Pourriez vous m'indiquer si mes deux arbres phylogénétiques construits (BioNJ et PhyML) sont corrects et assez représentatifs ? pour me permettre de poursuivre l'analyse phylogénétique.

Une question supplémentaire à quoi correspond le groupe CFB bactérie ? en effet j'ai trouvé plusieurs séquences homologues à mon ORF appartenant à ce groupe. ESt t'il juste de dire d'après mes arbres que mon ORF code pour une protéine qui serait présente chez les bactérie et en particulier chez le groupe CFB ?

Merci de votre aide.
B_Wirth_12
28 Feb 2012 0:28
Game master
Bonjour,

Vous avez mal choisi les séq pour constituer votre groupe d'étude.

On a dit, groupe d'étude = l'ensemble des bactéries.
Cela signifie que les séq que vous sélectionnez doivent représenter l'ensemble de ce groupe !
Là, je vous renvoie à la phylogénie de référence des bactéries.
Vous verrez qu'il existe différents sous-groupes taxonomiques au sein des bactéries (Thermotogales, Aquificales, Cyanobacteria, Firmicutes, ...)
Vos séq sélectionnées doivent donc représenter l'ensemble de ces sous-groupes, et de manière équitable, équivalente.

Or dans votre arbre, vous n'avez représenté que quelques groupes : les protéo-, les CFB, et les firmicutes.
=> Du coup, vous sur-représentez ces groupes là par rapport aux autres
=> et les autres groupes sont sous-représentés, enfin pas représentés du tout
=> ce n'est pas bon.

Il est vrai que vous avez essentiellement des séq de protéo-, CFB, et firmicutes,
MAIS vous pouvez tout de même trouver des séq de aquificales, thermotogales, spirochetes, high GC Gram+, green sulfur bacteria,  GNS bacteria, etc... (cf votre taxonomy report) qui doivent donc apparaitre dans votre arbre !

Votre groupe externe = Archaea + eucaryotes
or pas d'homologues chez les archaea, donc groupe externe = eucaryotes.
Le principe est le même pour le groupe externe : cf phylogénie de référence des eucaryotes

Attention : la liste des séq que vous sélectionnez doit apparaître quelque part !
Relisez bien les règles du jeu et les FAQ, pour trouver la réponse.

"à quoi correspond le groupe CFB bactérie ?"
=> voir la taxonomie de référence des bactéries dans les règles du jeu et le pdf sur la phylogénie dans les règles du jeu.

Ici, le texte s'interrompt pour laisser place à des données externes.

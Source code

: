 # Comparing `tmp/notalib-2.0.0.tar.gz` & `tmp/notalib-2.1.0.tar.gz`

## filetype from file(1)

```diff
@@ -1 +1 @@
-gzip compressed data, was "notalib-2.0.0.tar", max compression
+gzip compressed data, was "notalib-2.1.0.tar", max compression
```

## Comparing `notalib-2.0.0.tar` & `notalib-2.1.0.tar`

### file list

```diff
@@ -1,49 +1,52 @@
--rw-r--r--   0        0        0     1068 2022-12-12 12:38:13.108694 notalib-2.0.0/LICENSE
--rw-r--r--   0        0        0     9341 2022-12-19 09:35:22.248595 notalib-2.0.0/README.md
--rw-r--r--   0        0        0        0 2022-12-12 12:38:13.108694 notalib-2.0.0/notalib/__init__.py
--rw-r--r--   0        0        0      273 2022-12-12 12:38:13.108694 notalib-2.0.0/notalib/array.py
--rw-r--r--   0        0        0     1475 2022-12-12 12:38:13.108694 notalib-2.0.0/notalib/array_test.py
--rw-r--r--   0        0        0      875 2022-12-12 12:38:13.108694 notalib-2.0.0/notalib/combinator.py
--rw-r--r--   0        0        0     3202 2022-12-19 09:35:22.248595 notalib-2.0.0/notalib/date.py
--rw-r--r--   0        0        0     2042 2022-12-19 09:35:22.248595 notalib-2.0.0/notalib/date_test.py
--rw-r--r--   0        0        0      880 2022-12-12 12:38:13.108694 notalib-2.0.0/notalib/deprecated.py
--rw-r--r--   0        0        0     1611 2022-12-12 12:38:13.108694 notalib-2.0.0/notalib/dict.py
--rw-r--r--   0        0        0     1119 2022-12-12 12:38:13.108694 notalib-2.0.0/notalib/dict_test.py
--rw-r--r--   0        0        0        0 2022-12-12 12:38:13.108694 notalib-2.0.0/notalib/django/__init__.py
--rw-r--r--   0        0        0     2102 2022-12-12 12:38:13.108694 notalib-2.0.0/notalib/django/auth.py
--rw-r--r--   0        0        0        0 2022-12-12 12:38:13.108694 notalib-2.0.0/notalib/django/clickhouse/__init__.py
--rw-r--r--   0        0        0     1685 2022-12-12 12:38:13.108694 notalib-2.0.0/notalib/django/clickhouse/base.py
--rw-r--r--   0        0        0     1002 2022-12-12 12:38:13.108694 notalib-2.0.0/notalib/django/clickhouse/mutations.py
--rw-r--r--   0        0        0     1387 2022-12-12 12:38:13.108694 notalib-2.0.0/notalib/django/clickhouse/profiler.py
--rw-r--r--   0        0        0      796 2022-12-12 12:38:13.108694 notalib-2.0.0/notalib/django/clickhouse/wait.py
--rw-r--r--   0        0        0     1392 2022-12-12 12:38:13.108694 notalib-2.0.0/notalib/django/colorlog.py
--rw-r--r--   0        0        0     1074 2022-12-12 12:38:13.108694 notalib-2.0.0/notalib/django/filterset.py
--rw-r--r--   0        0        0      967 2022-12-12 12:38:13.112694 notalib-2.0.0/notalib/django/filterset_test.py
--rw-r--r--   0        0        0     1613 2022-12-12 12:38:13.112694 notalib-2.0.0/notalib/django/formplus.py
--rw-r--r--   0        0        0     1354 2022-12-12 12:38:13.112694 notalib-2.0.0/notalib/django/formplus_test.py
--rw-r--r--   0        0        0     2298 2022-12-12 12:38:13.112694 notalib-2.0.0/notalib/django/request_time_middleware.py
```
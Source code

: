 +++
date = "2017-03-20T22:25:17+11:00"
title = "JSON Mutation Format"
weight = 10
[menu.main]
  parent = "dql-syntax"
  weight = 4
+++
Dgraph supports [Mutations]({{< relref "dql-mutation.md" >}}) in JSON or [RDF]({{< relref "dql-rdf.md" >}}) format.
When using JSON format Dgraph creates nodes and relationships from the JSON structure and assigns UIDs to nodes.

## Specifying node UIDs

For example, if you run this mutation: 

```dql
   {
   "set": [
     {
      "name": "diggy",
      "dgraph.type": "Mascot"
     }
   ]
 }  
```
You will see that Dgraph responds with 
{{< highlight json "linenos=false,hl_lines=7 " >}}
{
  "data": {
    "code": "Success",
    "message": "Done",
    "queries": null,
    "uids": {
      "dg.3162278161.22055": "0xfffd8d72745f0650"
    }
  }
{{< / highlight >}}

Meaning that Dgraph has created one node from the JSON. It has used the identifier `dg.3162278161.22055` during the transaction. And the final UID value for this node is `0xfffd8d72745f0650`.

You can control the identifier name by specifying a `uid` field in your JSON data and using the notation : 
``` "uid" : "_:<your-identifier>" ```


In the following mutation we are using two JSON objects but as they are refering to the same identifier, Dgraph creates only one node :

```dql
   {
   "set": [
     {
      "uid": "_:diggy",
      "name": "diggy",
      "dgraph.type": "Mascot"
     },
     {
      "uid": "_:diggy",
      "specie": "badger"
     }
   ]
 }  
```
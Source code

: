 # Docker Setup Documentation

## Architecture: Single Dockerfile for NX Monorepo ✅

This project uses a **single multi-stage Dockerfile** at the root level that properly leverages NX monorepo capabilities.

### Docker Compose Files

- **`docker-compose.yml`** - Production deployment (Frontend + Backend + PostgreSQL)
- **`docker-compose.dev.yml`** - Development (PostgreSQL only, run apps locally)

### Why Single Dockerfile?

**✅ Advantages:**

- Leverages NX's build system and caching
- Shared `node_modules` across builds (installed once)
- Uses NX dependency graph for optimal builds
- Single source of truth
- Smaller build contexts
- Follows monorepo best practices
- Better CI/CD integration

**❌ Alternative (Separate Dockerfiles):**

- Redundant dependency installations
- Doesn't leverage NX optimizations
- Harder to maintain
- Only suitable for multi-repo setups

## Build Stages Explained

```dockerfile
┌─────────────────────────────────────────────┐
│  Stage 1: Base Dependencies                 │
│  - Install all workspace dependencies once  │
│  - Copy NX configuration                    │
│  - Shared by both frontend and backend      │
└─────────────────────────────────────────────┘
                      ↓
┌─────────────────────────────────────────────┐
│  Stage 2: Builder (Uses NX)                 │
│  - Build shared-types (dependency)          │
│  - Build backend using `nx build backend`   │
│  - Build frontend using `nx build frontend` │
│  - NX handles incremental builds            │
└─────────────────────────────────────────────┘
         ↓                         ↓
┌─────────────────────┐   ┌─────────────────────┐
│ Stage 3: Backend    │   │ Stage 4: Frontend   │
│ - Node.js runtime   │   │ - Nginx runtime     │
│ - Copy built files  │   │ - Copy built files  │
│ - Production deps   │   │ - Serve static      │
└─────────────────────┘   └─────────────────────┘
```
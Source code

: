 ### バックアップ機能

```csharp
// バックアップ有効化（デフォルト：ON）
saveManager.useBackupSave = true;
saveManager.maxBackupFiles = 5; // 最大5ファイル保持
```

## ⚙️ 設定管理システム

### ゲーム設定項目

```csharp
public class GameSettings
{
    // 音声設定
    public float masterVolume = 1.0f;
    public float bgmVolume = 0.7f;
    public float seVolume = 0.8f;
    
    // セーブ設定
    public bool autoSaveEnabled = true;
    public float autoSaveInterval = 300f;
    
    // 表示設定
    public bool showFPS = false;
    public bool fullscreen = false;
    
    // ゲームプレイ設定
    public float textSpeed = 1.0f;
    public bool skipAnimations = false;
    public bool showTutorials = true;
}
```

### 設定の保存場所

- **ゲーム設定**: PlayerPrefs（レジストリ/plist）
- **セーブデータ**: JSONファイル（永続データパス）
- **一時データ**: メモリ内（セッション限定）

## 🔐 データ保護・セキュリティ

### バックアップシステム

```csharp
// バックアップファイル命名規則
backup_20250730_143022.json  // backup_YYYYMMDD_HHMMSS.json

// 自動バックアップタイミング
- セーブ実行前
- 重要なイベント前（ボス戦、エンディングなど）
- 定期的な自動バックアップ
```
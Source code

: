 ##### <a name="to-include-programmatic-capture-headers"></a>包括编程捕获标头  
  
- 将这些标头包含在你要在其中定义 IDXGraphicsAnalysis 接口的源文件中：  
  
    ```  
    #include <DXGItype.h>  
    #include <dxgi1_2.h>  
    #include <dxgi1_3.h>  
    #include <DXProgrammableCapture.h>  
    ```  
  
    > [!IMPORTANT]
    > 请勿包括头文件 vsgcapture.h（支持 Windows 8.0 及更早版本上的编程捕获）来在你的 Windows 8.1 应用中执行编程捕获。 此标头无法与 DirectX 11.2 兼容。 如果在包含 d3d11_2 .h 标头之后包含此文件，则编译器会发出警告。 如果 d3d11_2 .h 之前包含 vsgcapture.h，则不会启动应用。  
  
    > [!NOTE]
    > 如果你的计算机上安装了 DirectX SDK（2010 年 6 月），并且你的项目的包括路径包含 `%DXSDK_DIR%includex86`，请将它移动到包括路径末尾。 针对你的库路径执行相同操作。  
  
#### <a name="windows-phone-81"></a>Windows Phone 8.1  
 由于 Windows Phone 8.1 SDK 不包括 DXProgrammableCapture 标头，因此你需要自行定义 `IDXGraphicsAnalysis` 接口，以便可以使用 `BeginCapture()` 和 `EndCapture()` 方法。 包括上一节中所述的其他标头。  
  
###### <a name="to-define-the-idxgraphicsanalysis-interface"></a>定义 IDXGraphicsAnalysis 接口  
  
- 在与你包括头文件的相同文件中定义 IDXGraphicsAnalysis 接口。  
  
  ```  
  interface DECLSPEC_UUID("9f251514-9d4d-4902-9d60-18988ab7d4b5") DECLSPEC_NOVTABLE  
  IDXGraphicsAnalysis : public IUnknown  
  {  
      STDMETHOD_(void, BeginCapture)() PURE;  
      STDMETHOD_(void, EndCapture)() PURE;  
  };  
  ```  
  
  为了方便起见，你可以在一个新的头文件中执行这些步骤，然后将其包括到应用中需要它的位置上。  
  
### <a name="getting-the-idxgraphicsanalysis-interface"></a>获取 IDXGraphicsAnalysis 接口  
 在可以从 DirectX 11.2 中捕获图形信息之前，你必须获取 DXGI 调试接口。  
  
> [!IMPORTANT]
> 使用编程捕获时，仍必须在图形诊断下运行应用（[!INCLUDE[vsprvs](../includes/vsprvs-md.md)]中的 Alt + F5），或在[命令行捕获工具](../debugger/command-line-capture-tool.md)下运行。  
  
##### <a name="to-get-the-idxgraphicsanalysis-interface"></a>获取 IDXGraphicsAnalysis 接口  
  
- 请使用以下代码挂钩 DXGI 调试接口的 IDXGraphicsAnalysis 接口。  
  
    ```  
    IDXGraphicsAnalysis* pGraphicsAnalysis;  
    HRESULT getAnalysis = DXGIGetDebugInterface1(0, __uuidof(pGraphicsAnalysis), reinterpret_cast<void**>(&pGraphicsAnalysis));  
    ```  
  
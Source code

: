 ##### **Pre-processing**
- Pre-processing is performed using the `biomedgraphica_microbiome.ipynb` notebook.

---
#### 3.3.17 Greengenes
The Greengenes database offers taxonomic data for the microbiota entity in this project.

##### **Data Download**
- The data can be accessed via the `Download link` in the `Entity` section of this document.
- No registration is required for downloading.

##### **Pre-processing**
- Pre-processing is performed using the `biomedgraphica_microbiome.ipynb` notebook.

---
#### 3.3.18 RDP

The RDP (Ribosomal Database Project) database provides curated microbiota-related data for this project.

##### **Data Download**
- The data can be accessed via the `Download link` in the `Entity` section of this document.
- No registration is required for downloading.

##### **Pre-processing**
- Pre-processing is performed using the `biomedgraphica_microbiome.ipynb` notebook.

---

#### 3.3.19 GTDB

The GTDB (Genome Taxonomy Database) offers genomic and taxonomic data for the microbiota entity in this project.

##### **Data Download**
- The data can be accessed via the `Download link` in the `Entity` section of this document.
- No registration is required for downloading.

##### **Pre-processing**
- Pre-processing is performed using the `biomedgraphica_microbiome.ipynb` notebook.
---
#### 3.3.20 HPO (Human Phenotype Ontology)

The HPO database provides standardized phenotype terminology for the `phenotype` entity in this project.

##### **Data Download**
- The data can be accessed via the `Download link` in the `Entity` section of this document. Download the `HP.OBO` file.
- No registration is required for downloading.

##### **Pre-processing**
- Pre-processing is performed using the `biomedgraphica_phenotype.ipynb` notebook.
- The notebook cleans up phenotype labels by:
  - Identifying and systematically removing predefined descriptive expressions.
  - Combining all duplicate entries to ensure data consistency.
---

"ESt t'il juste de dire d'après mes arbres que mon ORF code pour une protéine qui serait présente chez les bactérie et en particulier chez le groupe CFB ?"
=> La réponse est NON :
1) les séq que vous avez sélectionnées sont toutes des séq homologues = condition sine qua non pour la reconstruction phylogénétique. Donc toutes ces espèces possèdent la protéine homologue.
2) le but de cette analyse est de déterminer l'origine taxonomique de l'organisme dont est issu votre séq : donc c'est l'organisme dont est issu votre séq qui appartiendrait au groupe des...
3) relisez le pdf sur la phylogénie dans les règles du jeu : ce document vous explique si dans ce cas vous pouvez conclure ou non sur l'appartenance taxonomique de votre organisme.
MERROUCH
11 May 2012 19:34
Non evaluated contribution
Bonjour,

Suite au rapport taxonomique j'ai choisi comme groupe d'étude l'ensemble des bactéries, je n'ai pas de groupe externe.
Est-ce que c'est normal si les arbres phylogénétiques réalisé avec PhyMl et neighbor, ne séparent pas les différent groupe de bactéries ( par ex G protéobactérie des B protéobactérie  ) ?  j'ai essayé de rérouter mais je n'ai pas pu les séparer ?
comment je dois m'y prendre ?
Merci
Cordialement.
B_Wirth_12
12 May 2012 11:52
Game master
Bonjour,

>Suite au rapport taxonomique j'ai choisi comme groupe d'étude l'ensemble des bactéries, je n'ai pas de groupe externe.
==> Si votre groupe d'étude est l'ensemble des bactéries, vous devriez avoir un groupe externe de même niveau taxonomique (voir .pdf phylogénie dans FAQ)
==> Sauf si vraiment vous n'avez pas de séquences de ces organismes dans votre rapport taxonomique (mais je ne peux pas le vérifier, je n'ai pas accès à votre formulaire, si vous n'ouvrez pas un nouveau post sur le forum)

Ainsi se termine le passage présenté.